### WHAT YOU WILL DO:
Return the lines of the data below in which the string "шаге" occurs.

### INPUT:
——

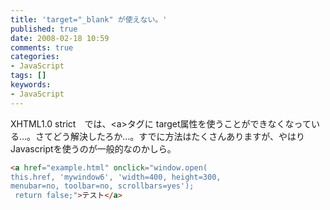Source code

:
 ```yaml
---
title: 'target="_blank" が使えない。'
published: true
date: 2008-02-18 10:59
comments: true
categories:
- JavaScript
tags: []
keywords:
- JavaScript
---
```

XHTML1.0 strict　では、&lt;a&gt;タグに target属性を使うことができなくなっている…。さてどう解決したろか…。すでに方法はたくさんありますが、やはりJavascriptを使うのが一般的なのかしら。
```html
<a href="example.html" onclick="window.open(
this.href, 'mywindow6', 'width=400, height=300,
menubar=no, toolbar=no, scrollbars=yes');
 return false;">テスト</a>
```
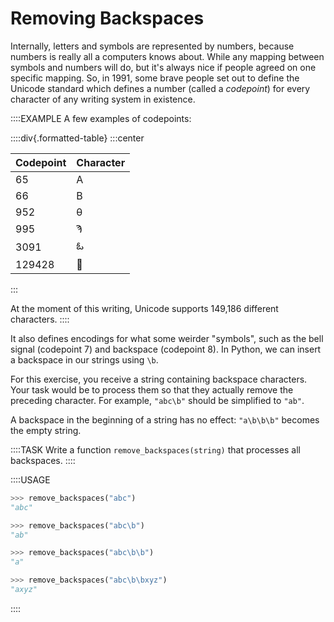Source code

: # Removing Backspaces

Internally, letters and symbols are represented by numbers, because numbers is really all a computers knows about.
While any mapping between symbols and numbers will do, but it's always nice if people agreed on one specific mapping.
So, in 1991, some brave people set out to define the Unicode standard which defines a number (called a *codepoint*) for every character of any writing system in existence.

::::EXAMPLE
A few examples of codepoints:

::::div{.formatted-table}
:::center

| Codepoint | Character |
| ------- | ------- |
| 65 | A |
| 66 | B |
| 952 | &#952; |
| 995 | &#992; |
| 3091 | &#3091; |
| 129428 | 🦔 |
:::

At the moment of this writing, Unicode supports 149,186 different characters.
::::

It also defines encodings for what some weirder "symbols", such as the bell signal (codepoint 7) and backspace (codepoint 8).
In Python, we can insert a backspace in our strings using `\b`.

For this exercise, you receive a string containing backspace characters.
Your task would be to process them so that they actually remove the preceding character.
For example, `"abc\b"` should be simplified to `"ab"`.

A backspace in the beginning of a string has no effect: `"a\b\b\b"` becomes the empty string.

::::TASK
Write a function `remove_backspaces(string)` that processes all backspaces.
::::

::::USAGE

```python
>>> remove_backspaces("abc")
"abc"

>>> remove_backspaces("abc\b")
"ab"

>>> remove_backspaces("abc\b\b")
"a"

>>> remove_backspaces("abc\b\bxyz")
"axyz"
```

::::

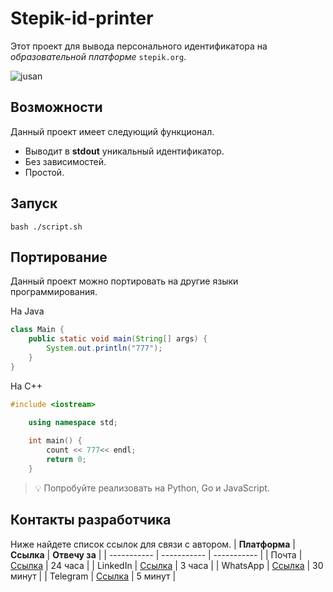 # **Stepik-id-printer**
Этот проект для вывода персонального идентификатора на *образовательной платформе* ```stepik.org```.

![jusan](https://ucarecdn.com/02b8ff49-8f2b-4ce9-be84-7d4bdc6b9b67/)

## **Возможности**
Данный проект имеет следующий функционал.   
* Выводит в **stdout** уникальный идентификатор.   
* Без зависимостей.   
* Простой.   
## **Запуск**
	bash ./script.sh
## **Портирование**
Данный проект можно портировать на другие языки программирования.  

На Java
```Java
class Main {
    public static void main(String[] args) {
        System.out.println("777");
    }
}
```
На C++
```C++
#include <iostream>

    using namespace std;
    
	int main() {
	    count << 777<< endl;
	    return 0;
	}
```
> 💡 Попробуйте реализовать на Python, Go и JavaScript.
## **Контакты разработчика**
Ниже найдете список ссылок для связи с автором.
| **Платформа** | **Ссылка**                                       | **Отвечу за** |
| -----------   | -----------                                      | -----------   |
| Почта         | [Ссылка](https://github.com/Anapin1990/Jusan-git.git) | 24 часа       |
| LinkedIn      | [Ссылка](https://github.com/Anapin1990/Jusan-git.git) | 3 часа        |
| WhatsApp      | [Ссылка](https://github.com/Anapin1990/Jusan-git.git) | 30 минут      |
| Telegram      | [Ссылка](https://github.com/Anapin1990/Jusan-git.git) | 5 минут       |
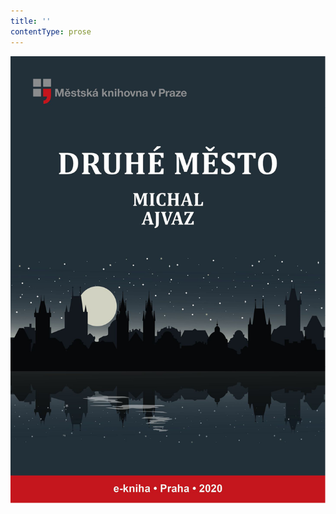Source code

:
 ```yaml
---
title: ''
contentType: prose
---
```


<section>

![obalka_druhe_mesto.jpg](./resources/obalka_druhe_mesto_fmt.png)

</section>
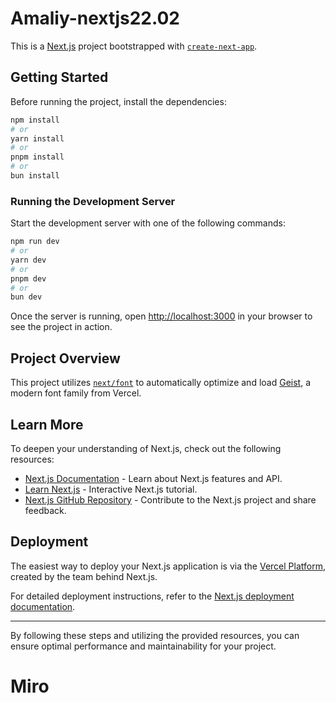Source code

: # Amaliy-nextjs22.02

This is a [Next.js](https://nextjs.org) project bootstrapped with [`create-next-app`](https://github.com/vercel/next.js/tree/canary/packages/create-next-app).

## Getting Started

Before running the project, install the dependencies:

```bash
npm install
# or
yarn install
# or
pnpm install
# or
bun install
```

### Running the Development Server

Start the development server with one of the following commands:

```bash
npm run dev
# or
yarn dev
# or
pnpm dev
# or
bun dev
```

Once the server is running, open [http://localhost:3000](http://localhost:3000) in your browser to see the project in action.

## Project Overview

This project utilizes [`next/font`](https://nextjs.org/docs/app/building-your-application/optimizing/fonts) to automatically optimize and load [Geist](https://vercel.com/font), a modern font family from Vercel.

## Learn More

To deepen your understanding of Next.js, check out the following resources:

- [Next.js Documentation](https://nextjs.org/docs) - Learn about Next.js features and API.
- [Learn Next.js](https://nextjs.org/learn) - Interactive Next.js tutorial.
- [Next.js GitHub Repository](https://github.com/vercel/next.js) - Contribute to the Next.js project and share feedback.

## Deployment

The easiest way to deploy your Next.js application is via the [Vercel Platform](https://vercel.com/new?utm_medium=default-template&filter=next.js&utm_source=create-next-app&utm_campaign=create-next-app-readme), created by the team behind Next.js.

For detailed deployment instructions, refer to the [Next.js deployment documentation](https://nextjs.org/docs/app/building-your-application/deploying).

---

By following these steps and utilizing the provided resources, you can ensure optimal performance and maintainability for your project.

# Miro
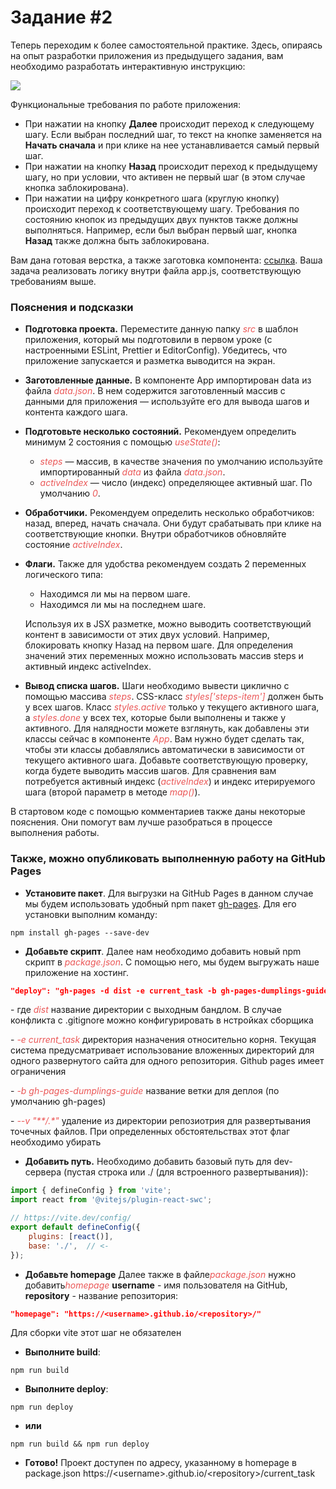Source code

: # Задание #2

Теперь переходим к более самостоятельной практике. Здесь, опираясь на опыт разработки приложения из предыдущего задания, вам необходимо разработать интерактивную инструкцию:

<img class=" lazyloaded" src="https://fs19.getcourse.ru/fileservice/file/download/a/177331/sc/269/h/ffbdb864fd8f9bb6491684533f9b6a72.gif">

Функциональные требования по работе приложения:

* При нажатии на кнопку **Далее** происходит переход к следующему шагу. Если выбран последний шаг, то текст на кнопке заменяется на **Начать сначала** и при клике на нее устанавливается самый первый шаг.
* При нажатии на кнопку **Назад** происходит переход к предыдущему шагу, но при условии, что активен не первый шаг (в этом случае кнопка заблокирована).
* При нажатии на цифру конкретного шага (круглую кнопку) происходит переход к соответствующему шагу. Требования по состоянию кнопок из предыдущих двух пунктов также должны выполняться. Например, если был выбран первый шаг, кнопка **Назад** также должна быть заблокирована.

Вам дана готовая верстка, а также заготовка компонента: [ссылка](https://fs04.gcfiles.net/fileservice/file/download/a/177331/sc/37/h/534491a45341c1f6da7b2641240cf9f0.zip). Ваша задача реализовать логику внутри файла app.js, соответствующую требованиям выше.

### Пояснения и подсказки

* **Подготовка проекта.** Переместите данную папку <em style="color: #EB5757;">src</em> в шаблон приложения, который мы подготовили в первом уроке (с настроенными ESLint, Prettier и EditorConfig). Убедитесь, что приложение запускается и разметка выводится на экран.
* **Заготовленные данные.** В компоненте App импортирован data из файла <em style="color: #EB5757;">data.json</em>. В нем содержится заготовленный массив с данными для приложения — используйте его для вывода шагов и контента каждого шага.
* **Подготовьте несколько состояний.** Рекомендуем определить минимум 2 состояния с помощью <em style="color: #EB5757;">useState()</em>:
 	* <em style="color: #EB5757;">steps</em> — массив, в качестве значения по умолчанию используйте импортированный <em style="color: #EB5757;">data</em> из файла <em style="color: #EB5757;">data.json</em>.
 	* <em style="color: #EB5757;">activeIndex</em> — число (индекс) определяющее активный шаг. По умолчанию <em style="color: #EB5757;">0</em>.
* **Обработчики.** Рекомендуем определить несколько обработчиков: назад, вперед, начать сначала. Они будут срабатывать при клике на соответствующие кнопки. Внутри обработчиков обновляйте состояние <em style="color: #EB5757;">activeIndex</em>.
* **Флаги.** Также для удобства рекомендуем создать 2 переменных логического типа:
 	* Находимся ли мы на первом шаге.
 	* Находимся ли мы на последнем шаге.

  Используя их в JSX разметке, можно выводить соответствующий контент в зависимости от этих двух условий. Например, блокировать кнопку Назад на первом шаге. Для определения значений этих переменных можно использовать массив steps и активный индекс activeIndex.
* **Вывод списка шагов.** Шаги необходимо вывести циклично с помощью массива <em style="color: #EB5757;">steps</em>. CSS-класс <em style="color: #EB5757;">styles['steps-item']</em> должен быть у всех шагов. Класс <em style="color: #EB5757;">styles.active</em> только у текущего активного шага, а <em style="color: #EB5757;">styles.done</em> у всех тех, которые были выполнены и также у активного. Для налядности можете взглянуть, как добавлены эти классы сейчас в компоненте <em style="color: #EB5757;">App</em>. Вам нужно будет сделать так, чтобы эти классы добавлялись автоматически в зависимости от текущего активного шага. Добавьте соответствующую проверку, когда будете выводить массив шагов. Для сравнения вам потребуется активный индекс (<em style="color: #EB5757;">activeIndex</em>) и индекс итерируемого шага (второй параметр в методе <em style="color: #EB5757;">map()</em>).

В стартовом коде с помощью комментариев также даны некоторые пояснения. Они помогут вам лучше разобраться в процессе выполнения работы.

### Также, можно опубликовать выполненную работу на GitHub Pages

* **Установите пакет**. Для выгрузки на GitHub Pages в данном случае мы будем использовать удобный npm пакет [gh-pages](https://www.npmjs.com/package/gh-pages). Для его установки выполним команду:

```shell
npm install gh-pages --save-dev
```

* **Добавьте скрипт**. Далее нам необходимо добавить новый npm скрипт в ​​​<em style="color: #EB5757;">​package.json​​​</em>​. С помощью него, мы будем выгружать наше приложение на хостинг.

```json
"deploy": "gh-pages -d dist -e current_task -b gh-pages-dumplings-guide -v \"**/.*\""
```

\- где <em style="color: #EB5757;">dist</em> название директории с выходным бандлом. В случае конфликта с .gitignore можно конфигурировать в нстройках сборщика

\-  <em style="color: #EB5757;">-e current_task</em> директория назначения относительно корня. Текущая система предусматривает использование вложенных директорий для одного развернутого сайта для одного репозитория. Github pages имеет ограничения

\- <em style="color: #EB5757;">-b gh-pages-dumplings-guide</em> название ветки для деплоя (по умолчанию gh-pages)

\-  <em style="color: #EB5757;">--v \"**/.*\"</em> удаление из директории репозиотрия для развертывания точечных файлов. При определенных обстоятельствах этот флаг необходимо убирать

* **Добавить путь.** Необходимо добавить базовый путь для dev-сервера (пустая строка или ./ (для встроенного развертывания)):

```js
import { defineConfig } from 'vite';
import react from '@vitejs/plugin-react-swc';

// https://vite.dev/config/
export default defineConfig({
	plugins: [react()],
	base: './',  // <-
});
```

* **Добавьте homepage** Далее также в файле ​​​<em style="color: #EB5757;">​package.json​​​</em>​ нужно добавить ​​​<em style="color: #EB5757;">​homepage</em>​​​​
**username** - имя пользователя на GitHub, **repository** - название репозитория:

```json
"homepage": "https://<username>.github.io/<repository>/"
```

Для сборки vite этот шаг не обязателен

* **Выполните build**:

```shell
npm run build
```

* **Выполните deploy**:
```shell
npm run deploy
```

* **или**

```shell
npm run build && npm run deploy
```

* **Готово!** Проект доступен по адресу, указанному в homepage в package.json https://\<username\>.github.io/\<repository\>/current_task
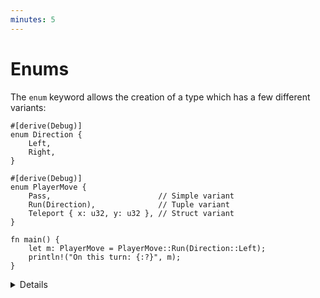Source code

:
 ```yaml
---
minutes: 5
---
```


# Enums

The `enum` keyword allows the creation of a type which has a few
different variants:

```rust,editable
#[derive(Debug)]
enum Direction {
    Left,
    Right,
}

#[derive(Debug)]
enum PlayerMove {
    Pass,                        // Simple variant
    Run(Direction),              // Tuple variant
    Teleport { x: u32, y: u32 }, // Struct variant
}

fn main() {
    let m: PlayerMove = PlayerMove::Run(Direction::Left);
    println!("On this turn: {:?}", m);
}
```

<details>

Key Points:

* Enumerations allow you to collect a set of values under one type.
* `Direction` is a type with variants. There are two values of `Direction`: `Direction::Left` and `Direction::Right`.
* `PlayerMove` is a type with three variants. In addition to the payloads, Rust will store a discriminant so that it knows at runtime which variant is in a `PlayerMove` value.
* This might be a good time to compare structs and enums:
  * In both, you can have a simple version without fields (unit struct) or one with different types of fields (variant payloads).
  * You could even implement the different variants of an enum with separate structs but then they wouldn’t be the same type as they would if they were all defined in an enum.
* Rust uses minimal space to store the discriminant.
  * If necessary, it stores an integer of the smallest required size
  * If the allowed variant values do not cover all bit patterns, it will use
    invalid bit patterns to encode the discriminant (the "niche optimization").
    For example, `Option<&u8>` stores either a pointer to an integer or `NULL`
    for the `None` variant.
  * You can control the discriminant if needed (e.g., for compatibility with C):

     <!-- mdbook-xgettext: skip -->
     ```rust,editable
     #[repr(u32)]
     enum Bar {
         A,  // 0
         B = 10000,
         C,  // 10001
     }

     fn main() {
         println!("A: {}", Bar::A as u32);
         println!("B: {}", Bar::B as u32);
         println!("C: {}", Bar::C as u32);
     }
     ```

     Without `repr`, the discriminant type takes 2 bytes, because 10001 fits 2
     bytes.

## More to Explore

Rust has several optimizations it can employ to make enums take up less space.

 * Null pointer optimization: For [some
   types](https://doc.rust-lang.org/std/option/#representation), Rust guarantees
   that `size_of::<T>()` equals `size_of::<Option<T>>()`.

     Example code if you want to show how the bitwise representation *may* look like in practice.
     It's important to note that the compiler provides no guarantees regarding this representation, therefore this is totally unsafe.

     <!-- mdbook-xgettext: skip -->
     ```rust,editable
     use std::mem::transmute;

     macro_rules! dbg_bits {
         ($e:expr, $bit_type:ty) => {
             println!("- {}: {:#x}", stringify!($e), transmute::<_, $bit_type>($e));
         };
     }

     fn main() {
         unsafe {
             println!("bool:");
             dbg_bits!(false, u8);
             dbg_bits!(true, u8);

             println!("Option<bool>:");
             dbg_bits!(None::<bool>, u8);
             dbg_bits!(Some(false), u8);
             dbg_bits!(Some(true), u8);

             println!("Option<Option<bool>>:");
             dbg_bits!(Some(Some(false)), u8);
             dbg_bits!(Some(Some(true)), u8);
             dbg_bits!(Some(None::<bool>), u8);
             dbg_bits!(None::<Option<bool>>, u8);

             println!("Option<&i32>:");
             dbg_bits!(None::<&i32>, usize);
             dbg_bits!(Some(&0i32), usize);
         }
     }
     ```

</details>
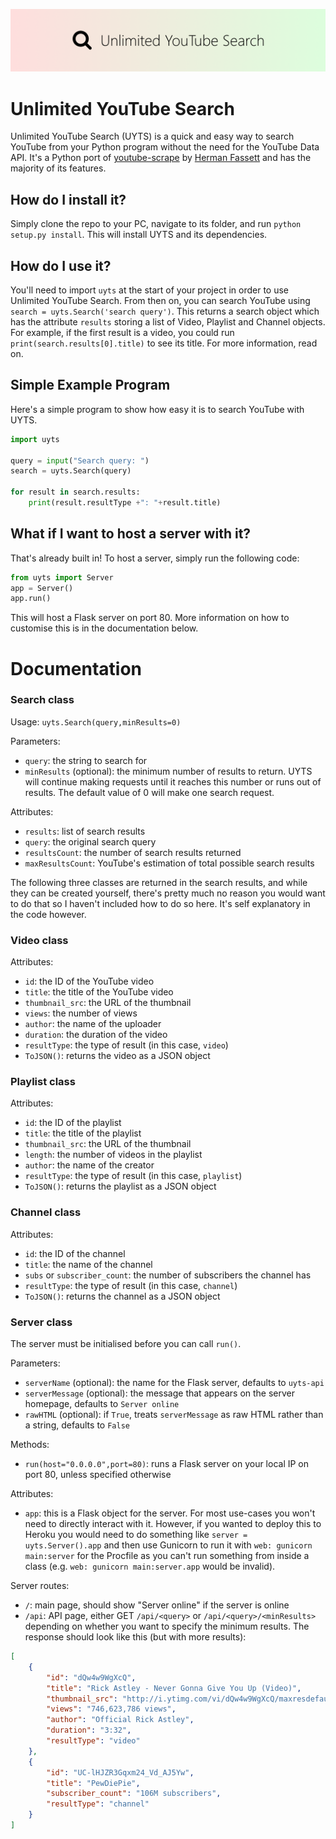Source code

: ![UYTS Banner](images/banner.png)

# Unlimited YouTube Search
Unlimited YouTube Search (UYTS) is a quick and easy way to search YouTube from your Python program without the need for the YouTube Data API. It's a Python port of [youtube-scrape](https://github.com/HermanFassett/youtube-scrape) by [Herman Fassett](https://github.com/HermanFassett) and has the majority of its features.

## How do I install it?
Simply clone the repo to your PC, navigate to its folder, and run `python setup.py install`. This will install UYTS and its dependencies.

## How do I use it?
You'll need to import `uyts` at the start of your project in order to use Unlimited YouTube Search. From then on, you can search YouTube using `search = uyts.Search('search query')`. This returns a search object which has the attribute `results` storing a list of Video, Playlist and Channel objects. For example, if the first result is a video, you could run `print(search.results[0].title)` to see its title. For more information, read on.

## Simple Example Program
Here's a simple program to show how easy it is to search YouTube with UYTS.
```py
import uyts

query = input("Search query: ")
search = uyts.Search(query)

for result in search.results:
    print(result.resultType +": "+result.title)
```

## What if I want to host a server with it?
That's already built in! To host a server, simply run the following code:
```py
from uyts import Server
app = Server()
app.run()
```
This will host a Flask server on port 80. More information on how to customise this is in the documentation below.

# Documentation

### Search class
Usage: `uyts.Search(query,minResults=0)`

Parameters:
- `query`: the string to search for
- `minResults` (optional): the minimum number of results to return. UYTS will continue making requests until it reaches this number or runs out of results. The default value of 0 will make one search request.

Attributes:
- `results`: list of search results
- `query`: the original search query
- `resultsCount`: the number of search results returned
- `maxResultsCount`: YouTube's estimation of total possible search results

The following three classes are returned in the search results, and while they can be created yourself, there's pretty much no reason you would want to do that so I haven't included how to do so here. It's self explanatory in the code however.

### Video class
Attributes:
- `id`: the ID of the YouTube video
- `title`: the title of the YouTube video
- `thumbnail_src`: the URL of the thumbnail
- `views`: the number of views
- `author`: the name of the uploader
- `duration`: the duration of the video
- `resultType`: the type of result (in this case, `video`)
- `ToJSON()`: returns the video as a JSON object

### Playlist class
Attributes:
- `id`: the ID of the playlist
- `title`: the title of the playlist
- `thumbnail_src`: the URL of the thumbnail
- `length`: the number of videos in the playlist
- `author`: the name of the creator
- `resultType`: the type of result (in this case, `playlist`)
- `ToJSON()`: returns the playlist as a JSON object

### Channel class
Attributes:
- `id`: the ID of the channel
- `title`: the name of the channel
- `subs` or `subscriber_count`: the number of subscribers the channel has
- `resultType`: the type of result (in this case, `channel`)
- `ToJSON()`: returns the channel as a JSON object

### Server class
The server must be initialised before you can call `run()`.

Parameters:
- `serverName` (optional): the name for the Flask server, defaults to `uyts-api`
- `serverMessage` (optional): the message that appears on the server homepage, defaults to `Server online`
- `rawHTML` (optional): if `True`, treats `serverMessage` as raw HTML rather than a string, defaults to `False`

Methods:
- `run(host="0.0.0.0",port=80)`: runs a Flask server on your local IP on port 80, unless specified otherwise

Attributes:
- `app`: this is a Flask object for the server. For most use-cases you won't need to directly interact with it. However, if you wanted to deploy this to Heroku you would need to do something like `server = uyts.Server().app` and then use Gunicorn to run it with `web: gunicorn main:server` for the Procfile as you can't run something from inside a class (e.g. `web: gunicorn main:server.app` would be invalid).

Server routes:
- `/`: main page, should show "Server online" if the server is online
- `/api`: API page, either GET `/api/<query>` or `/api/<query>/<minResults>` depending on whether you want to specify the minimum results. The response should look like this (but with more results):
```json
[
    {
        "id": "dQw4w9WgXcQ",
        "title": "Rick Astley - Never Gonna Give You Up (Video)",
        "thumbnail_src": "http://i.ytimg.com/vi/dQw4w9WgXcQ/maxresdefault.jpg",
        "views": "746,623,786 views",
        "author": "Official Rick Astley",
        "duration": "3:32",
        "resultType": "video"
    },
    {
        "id": "UC-lHJZR3Gqxm24_Vd_AJ5Yw",
        "title": "PewDiePie",
        "subscriber_count": "106M subscribers",
        "resultType": "channel"
    }
]
```
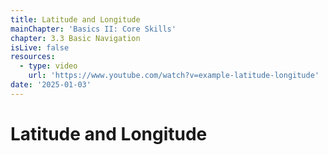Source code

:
 ```yaml
---
title: Latitude and Longitude
mainChapter: 'Basics II: Core Skills'
chapter: 3.3 Basic Navigation
isLive: false
resources:
  - type: video
    url: 'https://www.youtube.com/watch?v=example-latitude-longitude'
date: '2025-01-03'
---
```


# Latitude and Longitude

——

### RESULT:
 	* Находимся ли мы на первом шаге.
 	* Находимся ли мы на последнем шаге.
  Используя их в JSX разметке, можно выводить соответствующий контент в зависимости от этих двух условий. Например, блокировать кнопку Назад на первом шаге. Для определения значений этих переменных можно использовать массив steps и активный индекс activeIndex.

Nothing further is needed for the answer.